Back to the square wave. But instead of a square wave, let’s think of this as a combination of three functions. Looking at one period, we have a square pulse, a.k.a. a rect function. A rect function typically ranges from 0 to 1, so the rect is scaled by 2x and it is shifted down. That constant shift is the second function. And finally, the pulse happens periodically, so we can write this as a convolution (lower case) with a Dirac comb, a series of delta functions, infinitesimally thin spikes. Convolving a function with a comb basically makes a copy of the function at each tooth of the comb.

The next figure illustrates this for our square wave. The square wave is in grey; two times the rect (with a width, w, of pi) is in blue; the Dirac comb (with a period, T, of 2 pi) is in red; and the constant offset of -1 is in green.

We can write the function as:

$$y(t) = 2 \text{rect}\left(\frac{t}{w}\right) \ast \Delta_T(t) - 1$$

and using some rules of Fourier transforms—and a table of transforms—we can easily write the function’s transform. First, the constant becomes a delta function—one component of a comb—at zero and pointing down because it is negative 1. The rect becomes a sinc function which is a sine divided by its argument, and the argument is given by the width, w, of the rect. The comb becomes a comb with a spacing of 1/T instead of T. For the operators, addition and scaling stay the same, but the convolution becomes multiplication. This—with the rest of the details filled in—gives:

$$Y(f) = 2 \frac{w \sin(\pi w f)}{\pi w f} \times \frac{\Delta_{1/T}(f)}{T} - \delta(f)$$

These constituents are shown in the top half of the next figure. The sinc (multiplied by 2 and divided by T) is in blue; the comb—not divided by T because we divided the sinc by T for visibility—in red; and the solitary delta function in green. The lower half of the figure shows everything put together. Notice how the resulting function is only non-zero where it coincides with the comb and that the sinc (in grey) represents an amplitude envelope.
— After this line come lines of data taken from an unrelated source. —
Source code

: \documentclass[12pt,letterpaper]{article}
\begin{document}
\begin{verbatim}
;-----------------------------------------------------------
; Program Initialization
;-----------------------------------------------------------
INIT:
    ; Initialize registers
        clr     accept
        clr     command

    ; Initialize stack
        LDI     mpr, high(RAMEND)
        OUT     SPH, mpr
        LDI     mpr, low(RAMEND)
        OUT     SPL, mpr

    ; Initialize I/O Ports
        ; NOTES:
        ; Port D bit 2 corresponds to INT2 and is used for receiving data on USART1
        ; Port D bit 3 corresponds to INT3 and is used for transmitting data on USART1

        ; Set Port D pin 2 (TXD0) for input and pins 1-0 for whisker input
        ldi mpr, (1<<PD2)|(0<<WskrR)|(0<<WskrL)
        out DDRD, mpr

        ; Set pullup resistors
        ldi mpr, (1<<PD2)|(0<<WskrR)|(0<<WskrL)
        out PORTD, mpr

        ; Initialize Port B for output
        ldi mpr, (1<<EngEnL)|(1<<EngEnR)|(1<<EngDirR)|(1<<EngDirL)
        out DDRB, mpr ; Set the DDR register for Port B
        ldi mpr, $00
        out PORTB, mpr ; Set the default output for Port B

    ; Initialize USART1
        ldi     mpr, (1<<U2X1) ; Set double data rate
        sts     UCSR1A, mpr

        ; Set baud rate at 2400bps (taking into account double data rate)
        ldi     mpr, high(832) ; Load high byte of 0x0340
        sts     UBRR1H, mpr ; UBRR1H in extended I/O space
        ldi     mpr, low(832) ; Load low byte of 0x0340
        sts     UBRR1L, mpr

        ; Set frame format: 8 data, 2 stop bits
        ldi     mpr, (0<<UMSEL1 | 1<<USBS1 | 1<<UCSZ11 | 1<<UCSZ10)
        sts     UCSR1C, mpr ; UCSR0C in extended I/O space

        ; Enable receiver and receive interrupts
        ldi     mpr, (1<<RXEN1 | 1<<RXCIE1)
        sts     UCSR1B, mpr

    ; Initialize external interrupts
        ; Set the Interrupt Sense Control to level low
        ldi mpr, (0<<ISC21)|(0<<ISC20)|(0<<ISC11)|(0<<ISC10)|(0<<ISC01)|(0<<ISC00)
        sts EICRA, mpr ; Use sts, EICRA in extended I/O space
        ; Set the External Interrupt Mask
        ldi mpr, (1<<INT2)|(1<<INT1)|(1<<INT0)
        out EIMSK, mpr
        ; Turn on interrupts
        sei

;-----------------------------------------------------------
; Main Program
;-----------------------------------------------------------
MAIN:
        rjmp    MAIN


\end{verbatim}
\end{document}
Also notice that every other piece of the comb sits at the same frequency as the zero-crossings of the sinc. This explains why we only saw odd harmonics before. The zeros of the sinc sit where the argument of the sine is a multiple of pi or, in this example, with a spacing of 1/w. Because we have a 50% duty-cycle, w is half the period, T, so the zero spacing is 2/T. This is twice the spacing of the comb, so every other harmonic coincides with a zero of the envelope.
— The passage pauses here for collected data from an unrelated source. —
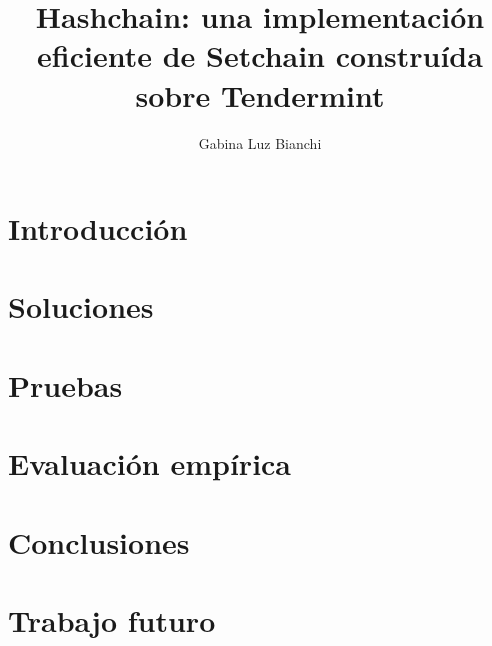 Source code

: \documentclass[12pt, oneside]{book}
\title{Hashchain: una implementación eficiente de Setchain construída sobre Tendermint}
\author{Gabina Luz Bianchi}
\begin{document}
\maketitle



\tableofcontents{}

\chapter{Introducción}





\chapter{Soluciones}


\chapter{Pruebas}


\chapter{Evaluación empírica}


\chapter{Conclusiones}


\chapter{Trabajo futuro}







% 
\end{document}
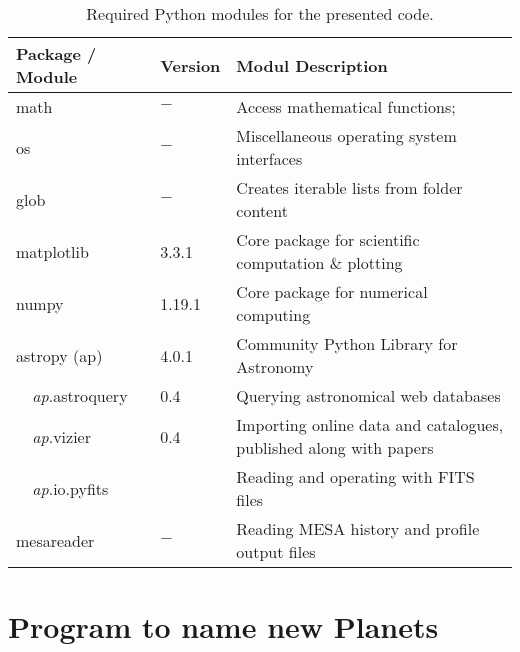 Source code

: \begin{table}[h!]
  \vspace{3mm}
  \tabcolsep=8pt
  \caption{Required Python modules for the presented code.}
    \begin{tabular}{p{}
                    p{}
                    p{}}
    \hline\hline
    Package / Module & Version & Modul Description\\
    \hline
    math  & $-$ & Access mathematical functions; \\
    os    & $-$    & Miscellaneous 
    operating system interfaces  \\
    glob & $-$ & Creates iterable lists from folder content \\

    matplotlib &  3.3.1 & Core package for scientific computation \& plotting \\
    numpy & 1.19.1 & Core package for numerical computing \\

    \hline
    astropy (ap) & 4.0.1 & Community Python Library for Astronomy  \\
    \textit{~~ap}.astroquery & 0.4   & Querying astronomical web databases \\
    \textit{~~ap}.vizier & 0.4   & Importing online data and catalogues, published along with papers \\
    \textit{~~ap}.io.pyfits & & Reading and operating with FITS files \\
    mesareader & $-$ & Reading MESA history and profile output files\\
    \hline
    \end{tabular}
  \label{tab:PyModules}
  
\end{table}

\section{Program to name new Planets \label{cod:HellowWorld}}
Finally, note that the combination of the sinc, comb, and solitary delta at frequency 0 is zero. f=0 represents a constant, or average value—a DC offset if you’re an electrical engineer. Because of the 50% duty cycle, the average value of our square wave is Y(0)=0.
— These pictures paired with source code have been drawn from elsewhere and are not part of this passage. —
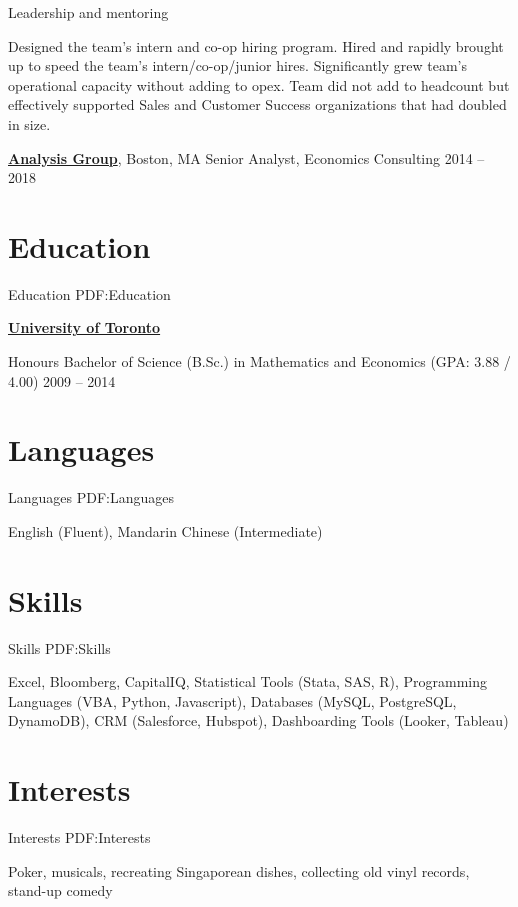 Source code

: \documentclass[letterpaper,10pt,oneside]{article}
\begin{document}
\begin{body}
\begin{flushleft}
\vspace{0.75em}
\BulletItem Leadership and mentoring

\vspace{0.5em} \SubBulletItem Designed the team's intern and co-op hiring program. Hired and rapidly brought up to speed the team's intern/co-op/junior hires. Significantly grew team's operational capacity without adding to opex. Team did not add to headcount but effectively supported Sales and Customer Success organizations that had doubled in size.

\end{flushleft}

\vspace{0.75em}
\href{http://www.analysisgroup.com/}
{\textbf{Analysis Group}},
Boston, MA
\GapNoBreak
Senior Analyst,
Economics Consulting
\hfill
2014 --
2018

\section
{Education}
{Education}
{PDF:Education}

\href{https://www.utoronto.ca/}
{\textbf{University of Toronto}}

\GapNoBreak
\BulletItem
Honours Bachelor of Science (B.Sc.) in Mathematics and Economics (GPA: 3.88 / 4.00)
\hfill
2009 -- 2014


\section
{Languages}
{Languages}
{PDF:Languages}

English (Fluent), Mandarin Chinese (Intermediate)


\section
{Skills}
{Skills}
{PDF:Skills}

Excel, Bloomberg, CapitalIQ, Statistical Tools (Stata, SAS, R), Programming Languages (VBA, Python, Javascript), Databases (MySQL, PostgreSQL, DynamoDB), CRM (Salesforce, Hubspot), Dashboarding Tools (Looker, Tableau)


\section
{Interests}
{Interests}
{PDF:Interests}

Poker, musicals, recreating Singaporean dishes, collecting old vinyl records, stand-up comedy

\end{body}
\end{document}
Now let’s wrap up with a picture of what happens when the duty cycle is not 50% and we have an arbitrary shift in the square wave. We’ll have a non-zero average value, and we’ll have a non-zero values for all of the a and b coefficients of the of the Fourier series.

The top half of the plot shows the square wave (black), the sum of the first ten harmonics (blue), and the sums of the first several odd and even harmonics (green and red). The lower half shows the frequency space representation with the amplitudes of the cosine and sine coefficients—or equivalently the real and imaginary parts of the Fourier transform. (The relative amplitudes of the real and imaginary parts are controlled by time-shifting the wave: a time shift is the same as convolving with a single delta function positioned away from t=0, and this is the same as multiplying by a complex exponential—a pure phase term—in the frequency domain.)

So that was kind of a long road over three posts, and it may not seem very practical yet. But understanding transitions between time and frequency and basic Fourier transform properties—especially the convolution-multiplication duality—are fundamental to countless engineering problems in analog and digital signal processing, wireless communication, and optics. (Lenses can do Fourier transforms in space). An upcoming post will look at how understanding these principles helped us find the source of unwanted emissions from a motor drive circuit, so stick around for that.